In these circumstances, you need to give preference to preventing the spread in the hospital by improving personal hygiene and strengthen the community by improving sanitation. Our National AMR Action Plan must read these elements in now. Currently, only a small part mentions the role of sanitation.
We should now place sanitation as the most important component of fighting AMR, armed with all the evidence. Awareness about personal hygiene, washing hands with soap and water the right way, for instance will go a long way in promoting sanitation. If we don't make these changes now, the same saga will continue, and the Global Action Plan too will fail. After all, AMR is not immune to the Butterfly Effect. Globally we are all interconnected – high AMR rates in Chennai, for instance, will have an impact on Australia and London, why, even the Arctic regions. We will have to, of course, continue advocating restraint in antibiotics usage, and infection control in hospitals, because this challenge, as I said earlier, is complex and needs a multi-pronged approach. But we will have to rejig our priorities.
What is the course of action now, as far as addressing antibiotics resistance goes?
At the moment there is one WHO action Plan. That should be our base, but developed and developing nations should conduct their own background analyses and tweak that plan to suit their specific local requirements. India should tweak its own national plan to address the more urgent issues, and remember that with a challenge as dynamic as AMR, there needs to be fine tuning periodically. It is also important to make sure states also engage similarly with their local issues and draw up a state action plan suitable for themselves.
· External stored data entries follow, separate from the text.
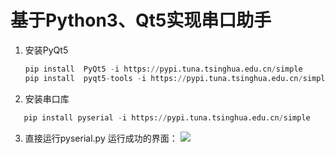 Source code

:# 基于Python3、Qt5实现串口助手
1. 安装PyQt5 
    ```python
    pip install  PyQt5 -i https://pypi.tuna.tsinghua.edu.cn/simple
    pip install  pyqt5-tools -i https://pypi.tuna.tsinghua.edu.cn/simple
    ```
2. 安装串口库
 ```python
    pip install pyserial -i https://pypi.tuna.tsinghua.edu.cn/simple
```
3. 直接运行pyserial.py
运行成功的界面：
![](https://xingqiu-tuchuang-1256524210.cos.ap-shanghai.myqcloud.com/405/Snipaste_2022-08-23_23-52-22.png)


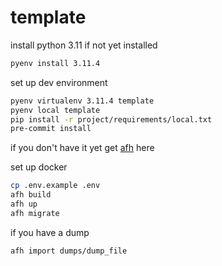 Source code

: # template

install python 3.11 if not yet installed
```sh
pyenv install 3.11.4
```

set up dev environment
```sh
pyenv virtualenv 3.11.4 template
pyenv local template
pip install -r project/requirements/local.txt
pre-commit install
```

if you don't have it yet get [afh](https://git.aflabs.org/janezic.matej/afh) here

set up docker
```sh
cp .env.example .env
afh build
afh up
afh migrate
```

if you have a dump
```sh
afh import dumps/dump_file
```

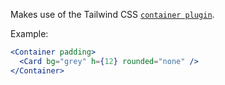 Makes use of the Tailwind CSS [`container plugin`](https://tailwindcss.com/docs/container).

Example:

```jsx
<Container padding>
  <Card bg="grey" h={12} rounded="none" />
</Container>
```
While the WHO can provide handholding and technical support, the government of each nation needs to drive this AMR challenge itself, leading from the front.
There needs to be some demonstrable political intent to thrash this issue out, reflected by equally robust field level implementation by multiple stake holders. Putting people at the centre of this fight is important, especially if we need to ameliorate the social and economic contributors to contagion.